五輪汚職事件をめぐっては、紳士服の大手「AOKIホールディングス」や大手出版社「KADOKAWA」などの名前が次々と報じられている。今回は、大会マスコットのぬいぐるみを手掛けた中小企業にまで贈賄疑惑が出てきた。どこまで汚職事件は拡大するのか、まさに「底なし沼」の様相だ。

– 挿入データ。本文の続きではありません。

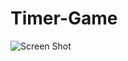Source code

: # Timer-Game

![Screen Shot](https://cloud.githubusercontent.com/assets/23223086/21583383/362ad27c-d033-11e6-9a7a-1cef0c225581.png)
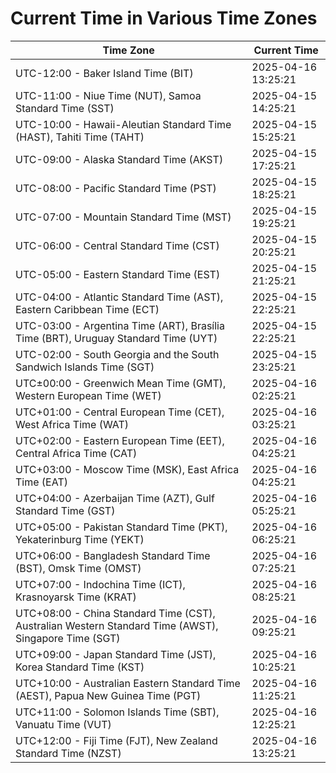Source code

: # Current Time in Various Time Zones

| Time Zone | Current Time |
|-----------|--------------|
| UTC-12:00 - Baker Island Time (BIT) | 2025-04-16 13:25:21 |
| UTC-11:00 - Niue Time (NUT), Samoa Standard Time (SST) | 2025-04-15 14:25:21 |
| UTC-10:00 - Hawaii-Aleutian Standard Time (HAST), Tahiti Time (TAHT) | 2025-04-15 15:25:21 |
| UTC-09:00 - Alaska Standard Time (AKST) | 2025-04-15 17:25:21 |
| UTC-08:00 - Pacific Standard Time (PST) | 2025-04-15 18:25:21 |
| UTC-07:00 - Mountain Standard Time (MST) | 2025-04-15 19:25:21 |
| UTC-06:00 - Central Standard Time (CST) | 2025-04-15 20:25:21 |
| UTC-05:00 - Eastern Standard Time (EST) | 2025-04-15 21:25:21 |
| UTC-04:00 - Atlantic Standard Time (AST), Eastern Caribbean Time (ECT) | 2025-04-15 22:25:21 |
| UTC-03:00 - Argentina Time (ART), Brasília Time (BRT), Uruguay Standard Time (UYT) | 2025-04-15 22:25:21 |
| UTC-02:00 - South Georgia and the South Sandwich Islands Time (SGT) | 2025-04-15 23:25:21 |
| UTC±00:00 - Greenwich Mean Time (GMT), Western European Time (WET) | 2025-04-16 02:25:21 |
| UTC+01:00 - Central European Time (CET), West Africa Time (WAT) | 2025-04-16 03:25:21 |
| UTC+02:00 - Eastern European Time (EET), Central Africa Time (CAT) | 2025-04-16 04:25:21 |
| UTC+03:00 - Moscow Time (MSK), East Africa Time (EAT) | 2025-04-16 04:25:21 |
| UTC+04:00 - Azerbaijan Time (AZT), Gulf Standard Time (GST) | 2025-04-16 05:25:21 |
| UTC+05:00 - Pakistan Standard Time (PKT), Yekaterinburg Time (YEKT) | 2025-04-16 06:25:21 |
| UTC+06:00 - Bangladesh Standard Time (BST), Omsk Time (OMST) | 2025-04-16 07:25:21 |
| UTC+07:00 - Indochina Time (ICT), Krasnoyarsk Time (KRAT) | 2025-04-16 08:25:21 |
| UTC+08:00 - China Standard Time (CST), Australian Western Standard Time (AWST), Singapore Time (SGT) | 2025-04-16 09:25:21 |
| UTC+09:00 - Japan Standard Time (JST), Korea Standard Time (KST) | 2025-04-16 10:25:21 |
| UTC+10:00 - Australian Eastern Standard Time (AEST), Papua New Guinea Time (PGT) | 2025-04-16 11:25:21 |
| UTC+11:00 - Solomon Islands Time (SBT), Vanuatu Time (VUT) | 2025-04-16 12:25:21 |
| UTC+12:00 - Fiji Time (FJT), New Zealand Standard Time (NZST) | 2025-04-16 13:25:21 |
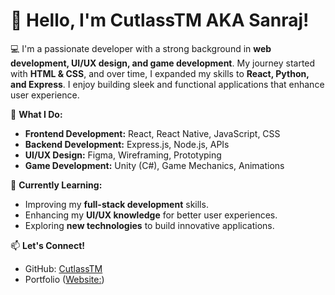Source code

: # 👋 Hello, I'm CutlassTM AKA Sanraj!

💻 I'm a passionate developer with a strong background in **web development, UI/UX design, and game development**. My journey started with **HTML & CSS**, and over time, I expanded my skills to **React, Python, and Express**. I enjoy building sleek and functional applications that enhance user experience.

🚀 **What I Do:**
- **Frontend Development:** React, React Native, JavaScript, CSS
- **Backend Development:** Express.js, Node.js, APIs
- **UI/UX Design:** Figma, Wireframing, Prototyping
- **Game Development:** Unity (C#), Game Mechanics, Animations

🌱 **Currently Learning:**
- Improving my **full-stack development** skills.
- Enhancing my **UI/UX knowledge** for better user experiences.
- Exploring **new technologies** to build innovative applications.

📫 **Let's Connect!**
- GitHub: [CutlassTM](https://github.com/CutlassTM)
- Portfolio ([Website:](https://cutlasstm.github.io/))


<!--
**CutlassTM/CutlassTM** is a ✨ _special_ ✨ repository because its `README.md` (this file) appears on your GitHub profile.

Here are some ideas to get you started:

- 🔭 I’m currently working on ...
- 🌱 I’m currently learning ...
- 👯 I’m looking to collaborate on ...
- 🤔 I’m looking for help with ...
- 💬 Ask me about ...
- 📫 How to reach me: ...
- 😄 Pronouns: ...
- ⚡ Fun fact: ...
-->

「サン・アロー」の公式サイトをチェックする。この会社はなんと大正時代の1918年創業で老舗だ。最初はセルロイド玩具などを手掛けていたが、1970年代からはぬいぐるみの企画・販売を行い、テディベアシリーズなど 数々のヒット商品を生み出している。1990年代からは、アニメ映画のヒット作品をぬいぐるみにする販売戦略に。スタジオジブリと契約して、アニメ映画「となりのトトロ」や「魔女の宅急便」「千と千尋の神隠し」「天空の城ラピュタ」「崖の上のポニョ」などの商品を次々と発表。ぬいぐるのほか、絵本「こびとづかん」などの雑貨も。そして、1998年には 長野オリンピック公式ライセンス商品「SNOWLETS」を発売している。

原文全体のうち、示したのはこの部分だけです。